Or possibly a new conservatism. Trying to fit new ideas into the old one dimensional politics is like trying to define a cube without depth. It’s impossible.
Anyhow, my topic today is about the necessity of forming a new political movement. Call it rational liberalism, or evidence-based compassion, or whatever you like.
But the left needs to divest itself of its lunatic fringe of radical reactionaries if we are to march boldly and firmly into the future. To be limited by the exact same kind of thinking that causes the right wing social conservatives to blindly oppose things like gay marriage and marijuana legalization is not only unfitting our high intellectual ideals, it is a virtual guarantee that our voice will be confused, weak, diffuse, and ineffectual.
Because the plain truth is, you cannot lead people forward if what you really want is to backward, whether you are looking to retreat to a 1950’s that never existed or a state of balance and harmony with nature that also never existed.
The true enemy is irrationality. It is people swept up in passionate ignorance because it feels good and it’s easy. Just let go of your intellectual integrity and believe that which you already find easy to believe, with your usual set of villains and the scary scary things they do, and you too can enjoy the cathartic release of screaming in righteous rage at the Satan of your choosing without those pesky nuances and (heaven forbid) actual facts getting in the way and ruining all your fun.
Just try being the voice of moderate, fact based reason around people and see how they pout at you like they are children and you are spoiling a very fun game of make-believe. Then you will see what is really going on.
And before you get all smug, liberals, and assume I am only talking about Tea Party whackjobs jizzing all over themselves with glee as they pillory Hillary and satanize Obama, remember that this applies equally well to lefties screaming about nuclear power, GMOs, or the rain forest.

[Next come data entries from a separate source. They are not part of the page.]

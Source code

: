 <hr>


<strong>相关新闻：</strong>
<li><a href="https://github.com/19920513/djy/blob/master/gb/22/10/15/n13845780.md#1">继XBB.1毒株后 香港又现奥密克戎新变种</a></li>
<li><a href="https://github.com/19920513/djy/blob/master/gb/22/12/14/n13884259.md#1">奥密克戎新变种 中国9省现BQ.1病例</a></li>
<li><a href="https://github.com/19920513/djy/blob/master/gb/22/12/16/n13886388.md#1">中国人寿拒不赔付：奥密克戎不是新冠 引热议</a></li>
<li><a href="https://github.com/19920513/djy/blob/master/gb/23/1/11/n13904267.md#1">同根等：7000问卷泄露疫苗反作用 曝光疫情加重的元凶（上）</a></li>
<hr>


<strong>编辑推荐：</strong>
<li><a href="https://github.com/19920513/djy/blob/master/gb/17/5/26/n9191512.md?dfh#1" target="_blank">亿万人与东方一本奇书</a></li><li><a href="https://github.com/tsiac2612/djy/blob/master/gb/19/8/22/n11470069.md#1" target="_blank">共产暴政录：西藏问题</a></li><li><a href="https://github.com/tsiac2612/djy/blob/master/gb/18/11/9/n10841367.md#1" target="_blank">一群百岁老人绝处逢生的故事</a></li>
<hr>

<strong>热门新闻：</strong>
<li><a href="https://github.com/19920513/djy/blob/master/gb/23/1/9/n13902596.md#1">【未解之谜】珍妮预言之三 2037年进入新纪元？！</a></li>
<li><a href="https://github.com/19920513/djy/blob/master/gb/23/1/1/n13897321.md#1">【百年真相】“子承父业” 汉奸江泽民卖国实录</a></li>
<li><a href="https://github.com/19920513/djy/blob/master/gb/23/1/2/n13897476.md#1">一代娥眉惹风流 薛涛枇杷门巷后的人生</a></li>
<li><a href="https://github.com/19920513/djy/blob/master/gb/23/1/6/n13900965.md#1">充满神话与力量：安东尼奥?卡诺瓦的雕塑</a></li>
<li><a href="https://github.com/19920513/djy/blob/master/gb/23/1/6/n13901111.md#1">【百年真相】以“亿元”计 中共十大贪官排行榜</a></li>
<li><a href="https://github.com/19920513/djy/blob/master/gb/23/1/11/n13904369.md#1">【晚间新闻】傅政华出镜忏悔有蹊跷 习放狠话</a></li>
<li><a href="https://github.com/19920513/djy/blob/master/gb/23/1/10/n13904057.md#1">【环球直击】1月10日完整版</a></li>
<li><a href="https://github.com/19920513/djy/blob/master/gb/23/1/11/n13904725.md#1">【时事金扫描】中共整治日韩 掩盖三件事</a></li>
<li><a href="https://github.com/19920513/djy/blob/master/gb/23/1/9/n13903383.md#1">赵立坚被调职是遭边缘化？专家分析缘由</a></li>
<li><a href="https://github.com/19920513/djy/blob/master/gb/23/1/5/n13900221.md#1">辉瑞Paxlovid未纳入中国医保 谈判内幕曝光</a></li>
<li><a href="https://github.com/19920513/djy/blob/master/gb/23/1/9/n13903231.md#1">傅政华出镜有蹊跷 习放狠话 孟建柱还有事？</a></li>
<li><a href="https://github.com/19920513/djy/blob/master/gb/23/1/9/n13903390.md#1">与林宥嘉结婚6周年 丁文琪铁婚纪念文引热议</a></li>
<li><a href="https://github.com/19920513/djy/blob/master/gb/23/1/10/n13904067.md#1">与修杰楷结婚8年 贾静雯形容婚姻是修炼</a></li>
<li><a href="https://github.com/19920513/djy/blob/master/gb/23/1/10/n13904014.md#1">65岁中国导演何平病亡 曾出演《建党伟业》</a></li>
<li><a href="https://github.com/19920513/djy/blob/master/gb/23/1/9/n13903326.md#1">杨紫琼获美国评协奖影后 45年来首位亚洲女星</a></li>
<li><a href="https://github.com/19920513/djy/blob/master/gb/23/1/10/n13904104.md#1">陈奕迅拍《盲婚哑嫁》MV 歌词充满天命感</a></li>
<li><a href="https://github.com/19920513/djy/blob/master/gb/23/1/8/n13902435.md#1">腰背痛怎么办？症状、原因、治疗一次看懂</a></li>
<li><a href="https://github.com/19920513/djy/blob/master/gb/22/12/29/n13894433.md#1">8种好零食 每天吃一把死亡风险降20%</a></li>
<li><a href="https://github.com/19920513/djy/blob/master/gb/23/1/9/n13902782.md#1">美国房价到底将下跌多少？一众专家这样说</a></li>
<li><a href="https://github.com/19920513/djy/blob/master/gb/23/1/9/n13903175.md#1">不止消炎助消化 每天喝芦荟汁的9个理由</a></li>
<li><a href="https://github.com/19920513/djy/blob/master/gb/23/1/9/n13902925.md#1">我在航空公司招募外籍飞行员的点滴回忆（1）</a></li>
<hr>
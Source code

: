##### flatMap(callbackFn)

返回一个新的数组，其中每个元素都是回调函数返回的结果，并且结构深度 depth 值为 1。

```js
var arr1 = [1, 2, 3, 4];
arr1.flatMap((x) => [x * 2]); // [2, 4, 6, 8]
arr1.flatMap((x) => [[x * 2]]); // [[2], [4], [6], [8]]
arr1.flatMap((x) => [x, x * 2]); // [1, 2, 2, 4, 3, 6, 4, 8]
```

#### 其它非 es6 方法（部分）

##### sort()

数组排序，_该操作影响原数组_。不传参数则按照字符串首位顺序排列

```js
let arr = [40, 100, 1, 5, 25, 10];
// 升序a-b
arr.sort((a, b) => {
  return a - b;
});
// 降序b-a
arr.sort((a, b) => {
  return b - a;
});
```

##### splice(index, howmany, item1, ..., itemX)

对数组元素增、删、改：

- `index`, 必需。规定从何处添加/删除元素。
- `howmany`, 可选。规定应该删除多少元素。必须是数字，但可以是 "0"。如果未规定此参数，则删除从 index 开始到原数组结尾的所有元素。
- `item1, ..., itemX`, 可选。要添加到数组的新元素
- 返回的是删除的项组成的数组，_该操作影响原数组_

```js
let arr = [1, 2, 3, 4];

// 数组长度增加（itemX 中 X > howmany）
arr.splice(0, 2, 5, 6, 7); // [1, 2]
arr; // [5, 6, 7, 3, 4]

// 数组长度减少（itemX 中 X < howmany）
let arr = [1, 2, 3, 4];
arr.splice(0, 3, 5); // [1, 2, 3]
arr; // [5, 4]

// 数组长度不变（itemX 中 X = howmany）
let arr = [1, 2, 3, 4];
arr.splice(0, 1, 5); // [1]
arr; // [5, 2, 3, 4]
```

A key to the guidance of this new liberalism will be to question any movement that resists your looking at the real fact, the hard data, instead of their overheated and hysterical rhetoric. If people are worried that you will reach the “wrong” conclusions if you are left alone with the facts, it is a sure sign that these people have deep seated doubts about their own positions and are afraid that the facts do not actually support said positions, and that they have therefore been at best ridiculous and at worst possibly downright evil for vastly insufficient cause.
Because that is the thing about the kind of pure irrational high of total righteous conviction. It provides an excuse for all kinds of sins. Because if the enemy is infinitely evil, then all actions taken against them are justified, right?
People who otherwise would never think of screaming and foaming at the mouth in public will gladly do it at a political rally where it is not just allowed but socially rewarded on a massive scale. What is truth compared to that kind of pleasure? It feels good to be so sure of yourself. It feels good to get praise and reinforcement from like-minded people. And it really feels good to experience such unity with others, to be of one mind with so many others in a confined space.
Why, it’s just like church, except without the depressing and boring parts.
So I can see the appeal of these movements. I really can. All you need to make it perfect is your own source for news from the “right” perspective, already processed into the soft and digestible form your prefer, with nothing that might upset your mental digestion and cause the heartbreak and anxiety of actually having to think about what you think about things.
And again, I remind you that this applied equally to Tea Party morons who have no idea why they hate Obama and hysterical, hand-wringing environmentalists who have no idea why they hate GMOs.
They just know they are scared, and that is good enough for them.
So we fact-based moderates, we people of compassionate goals and rational means, we people who want to change the world by facing the facts, we who know you can’t get anywhere without taking a good look around to find out where you are, need a single unifying voice around which a movement can coalesce.
We need a motto, a rallying cry. As Jon Steward said, you can’t just march down the middle of Main Street chanting “Please Be Reasonable”. It needs a better fulcrum than that, some sort of inspirational sound bite that encapsulates what the movement is all about in a way that really speaks to people.
The problem is, of course, that reality is complicated and nuanced and thus nearly impossible to turn into a perfect little gem of a soundbite. That is precisely the problem. People prefer to believe in simplified, cartoonish versions of reality because it helps them cut down the complexity of the world to something they can handle.
And there is no royal road out of that mindset. You cannot make people think harder than they feel like thinking about things, You can present people with the absolute truth, a truth that is not just well expressed but vitally important to their own lives, and if it is too inherently complicated for the small amount of space they have open for new thoughts, it will simply bounce off their heads and fall to the floor, unnoticed.
So it looks like we will need to either be willing to dumb down the truth (bad) or lie in its service (worse) in order to get the point across.
There has to be another way, a way to bring people into the data-driven, results-based fold without scaring them off or misleading them. Some way to get them excited about the truth.
Damned if I know what it is, though.
Talk to you again tomorrow, folks!
The answer is dumbing it down, but not in a bad way. Just make it simpler. Phrase it in terms of benefits, not features. Ask yourself, what’s the bottom line, to the person you’re trying to reach?
Well said, Felicity.
In order to reach people, you have to go to where they live, and speak to them in a language they understand, and truly care what happens to them.